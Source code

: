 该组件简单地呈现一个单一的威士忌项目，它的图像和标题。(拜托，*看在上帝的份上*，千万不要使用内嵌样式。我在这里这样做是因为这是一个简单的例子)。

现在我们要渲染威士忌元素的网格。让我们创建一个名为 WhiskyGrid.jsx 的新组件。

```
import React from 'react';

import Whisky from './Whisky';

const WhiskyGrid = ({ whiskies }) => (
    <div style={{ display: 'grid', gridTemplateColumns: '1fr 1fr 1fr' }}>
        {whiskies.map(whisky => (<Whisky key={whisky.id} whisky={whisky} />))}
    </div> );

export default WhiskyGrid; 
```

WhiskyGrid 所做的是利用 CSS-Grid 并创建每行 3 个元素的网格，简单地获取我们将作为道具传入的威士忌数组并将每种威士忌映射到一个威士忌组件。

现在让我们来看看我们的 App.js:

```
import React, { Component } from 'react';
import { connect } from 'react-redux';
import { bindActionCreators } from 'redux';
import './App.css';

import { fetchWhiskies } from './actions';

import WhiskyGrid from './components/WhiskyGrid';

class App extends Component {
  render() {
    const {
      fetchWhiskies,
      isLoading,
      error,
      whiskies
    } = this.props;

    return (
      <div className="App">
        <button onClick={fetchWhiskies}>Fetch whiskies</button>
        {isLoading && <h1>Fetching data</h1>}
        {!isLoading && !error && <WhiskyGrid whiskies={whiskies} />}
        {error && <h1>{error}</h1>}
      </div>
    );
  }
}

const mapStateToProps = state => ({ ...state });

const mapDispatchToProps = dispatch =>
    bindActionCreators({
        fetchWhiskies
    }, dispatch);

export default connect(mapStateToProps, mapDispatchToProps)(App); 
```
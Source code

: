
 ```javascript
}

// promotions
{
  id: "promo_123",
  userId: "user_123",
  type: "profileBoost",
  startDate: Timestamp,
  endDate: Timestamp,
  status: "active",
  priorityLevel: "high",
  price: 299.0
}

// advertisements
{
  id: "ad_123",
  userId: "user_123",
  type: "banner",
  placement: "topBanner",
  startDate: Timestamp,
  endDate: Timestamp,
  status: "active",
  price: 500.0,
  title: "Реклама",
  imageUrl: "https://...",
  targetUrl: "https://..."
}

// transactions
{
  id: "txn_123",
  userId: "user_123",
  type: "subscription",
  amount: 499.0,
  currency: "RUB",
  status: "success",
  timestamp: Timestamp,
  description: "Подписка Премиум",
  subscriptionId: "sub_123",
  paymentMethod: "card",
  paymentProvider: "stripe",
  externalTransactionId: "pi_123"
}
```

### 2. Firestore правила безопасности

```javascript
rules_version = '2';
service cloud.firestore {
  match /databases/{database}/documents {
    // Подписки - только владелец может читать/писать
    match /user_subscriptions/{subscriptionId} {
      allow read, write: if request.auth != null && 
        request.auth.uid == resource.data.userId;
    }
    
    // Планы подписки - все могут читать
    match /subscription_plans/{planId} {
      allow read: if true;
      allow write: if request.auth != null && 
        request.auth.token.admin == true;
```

* _Your assignment_
Determine which lines above include the word "connect", and report those lines in full.

* _Written response_
import { connect } from 'react-redux';
export default connect(mapStateToProps, mapDispatchToProps)(App); 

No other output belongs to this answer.